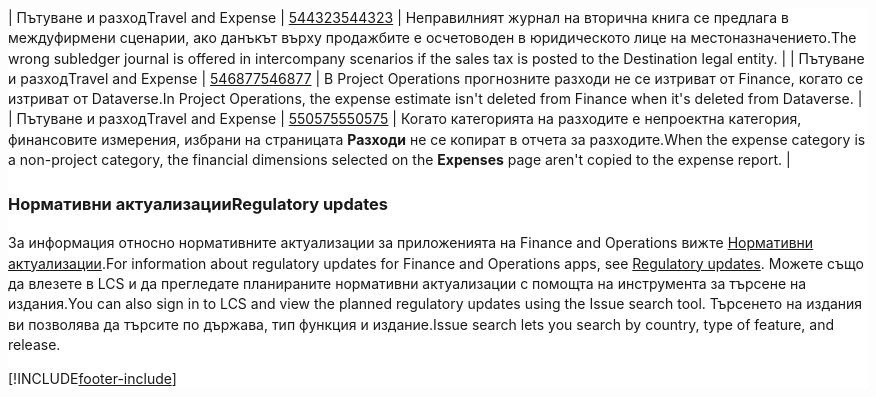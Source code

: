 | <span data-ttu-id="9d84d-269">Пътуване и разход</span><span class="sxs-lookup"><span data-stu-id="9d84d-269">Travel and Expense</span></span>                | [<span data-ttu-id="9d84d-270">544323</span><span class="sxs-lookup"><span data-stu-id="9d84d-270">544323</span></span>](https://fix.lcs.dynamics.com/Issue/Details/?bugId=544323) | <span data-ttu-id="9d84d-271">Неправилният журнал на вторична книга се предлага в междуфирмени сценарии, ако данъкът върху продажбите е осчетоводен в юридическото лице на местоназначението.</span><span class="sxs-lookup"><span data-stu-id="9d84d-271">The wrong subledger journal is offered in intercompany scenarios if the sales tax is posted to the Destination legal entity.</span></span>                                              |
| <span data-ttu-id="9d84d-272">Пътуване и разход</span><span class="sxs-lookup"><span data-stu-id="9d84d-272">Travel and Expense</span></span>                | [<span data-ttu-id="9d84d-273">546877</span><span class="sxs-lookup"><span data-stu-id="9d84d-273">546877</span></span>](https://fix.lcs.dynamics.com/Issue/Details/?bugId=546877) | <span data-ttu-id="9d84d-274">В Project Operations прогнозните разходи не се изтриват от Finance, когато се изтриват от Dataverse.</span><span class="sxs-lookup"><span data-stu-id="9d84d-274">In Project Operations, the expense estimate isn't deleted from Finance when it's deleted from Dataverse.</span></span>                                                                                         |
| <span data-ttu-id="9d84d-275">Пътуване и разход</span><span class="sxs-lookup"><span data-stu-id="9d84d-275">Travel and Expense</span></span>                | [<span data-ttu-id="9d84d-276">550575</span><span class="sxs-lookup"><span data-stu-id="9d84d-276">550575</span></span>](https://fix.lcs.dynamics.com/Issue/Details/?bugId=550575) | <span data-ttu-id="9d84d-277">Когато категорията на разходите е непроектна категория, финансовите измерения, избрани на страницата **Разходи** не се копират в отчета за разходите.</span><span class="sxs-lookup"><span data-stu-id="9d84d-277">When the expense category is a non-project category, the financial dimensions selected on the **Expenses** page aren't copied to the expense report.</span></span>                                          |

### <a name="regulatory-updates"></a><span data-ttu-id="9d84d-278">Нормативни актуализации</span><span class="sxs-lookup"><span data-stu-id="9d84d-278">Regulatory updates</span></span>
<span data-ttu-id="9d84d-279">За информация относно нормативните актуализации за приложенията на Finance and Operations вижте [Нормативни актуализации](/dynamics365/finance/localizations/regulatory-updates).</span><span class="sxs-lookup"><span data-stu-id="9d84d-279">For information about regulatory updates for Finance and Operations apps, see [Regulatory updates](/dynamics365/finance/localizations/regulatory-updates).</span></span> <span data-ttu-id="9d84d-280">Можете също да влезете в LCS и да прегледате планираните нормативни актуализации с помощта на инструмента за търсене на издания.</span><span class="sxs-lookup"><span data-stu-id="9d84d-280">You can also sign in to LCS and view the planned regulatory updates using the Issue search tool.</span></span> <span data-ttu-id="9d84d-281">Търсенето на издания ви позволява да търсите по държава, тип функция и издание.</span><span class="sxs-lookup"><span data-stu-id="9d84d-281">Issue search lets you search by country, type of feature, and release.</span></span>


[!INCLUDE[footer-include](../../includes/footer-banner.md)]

* * *

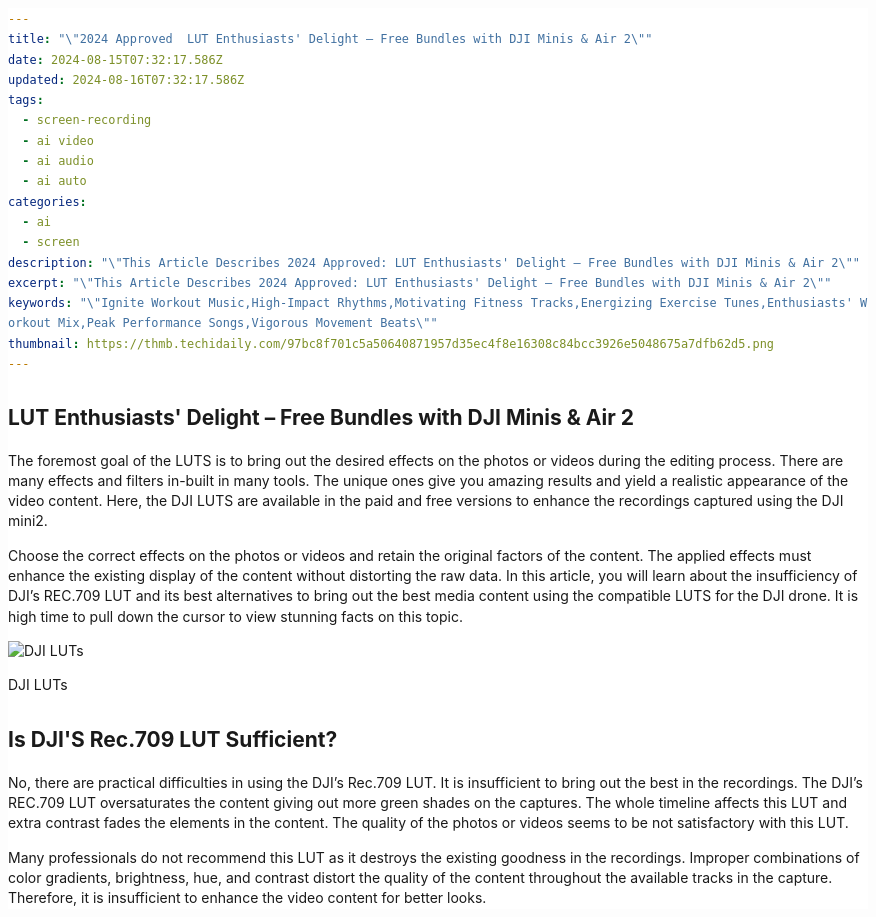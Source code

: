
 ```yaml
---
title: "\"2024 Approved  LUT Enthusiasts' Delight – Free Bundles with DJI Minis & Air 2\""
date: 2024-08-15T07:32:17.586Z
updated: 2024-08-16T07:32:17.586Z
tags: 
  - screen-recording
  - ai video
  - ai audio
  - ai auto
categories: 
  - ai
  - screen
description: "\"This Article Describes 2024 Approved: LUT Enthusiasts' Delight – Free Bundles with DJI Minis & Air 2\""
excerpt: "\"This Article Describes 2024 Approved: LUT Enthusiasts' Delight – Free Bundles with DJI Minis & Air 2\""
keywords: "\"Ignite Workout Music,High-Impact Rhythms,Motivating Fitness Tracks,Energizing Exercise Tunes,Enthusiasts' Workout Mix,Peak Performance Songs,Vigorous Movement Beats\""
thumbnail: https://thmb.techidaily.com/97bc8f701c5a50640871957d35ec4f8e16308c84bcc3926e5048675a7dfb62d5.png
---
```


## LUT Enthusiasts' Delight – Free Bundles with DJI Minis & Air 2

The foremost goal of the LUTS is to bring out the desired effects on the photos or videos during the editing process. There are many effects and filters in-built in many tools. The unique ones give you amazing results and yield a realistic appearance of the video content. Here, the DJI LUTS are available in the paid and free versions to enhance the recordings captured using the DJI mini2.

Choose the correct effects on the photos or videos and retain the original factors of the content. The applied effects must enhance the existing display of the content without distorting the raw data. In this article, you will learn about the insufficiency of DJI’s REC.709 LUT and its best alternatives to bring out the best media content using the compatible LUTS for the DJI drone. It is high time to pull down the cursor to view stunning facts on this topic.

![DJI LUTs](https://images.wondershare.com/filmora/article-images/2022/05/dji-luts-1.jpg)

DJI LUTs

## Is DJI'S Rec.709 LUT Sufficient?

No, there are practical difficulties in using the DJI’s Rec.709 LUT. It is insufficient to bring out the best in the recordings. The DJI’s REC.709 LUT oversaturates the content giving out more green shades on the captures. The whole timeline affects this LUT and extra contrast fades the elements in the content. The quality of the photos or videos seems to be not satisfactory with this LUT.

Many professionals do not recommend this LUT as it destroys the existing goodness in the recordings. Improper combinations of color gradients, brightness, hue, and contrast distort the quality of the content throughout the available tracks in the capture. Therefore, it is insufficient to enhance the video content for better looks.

THE TASK: How many lines in the listing contain "Minis"? Answer with the number alone.

TASK RESULT: 4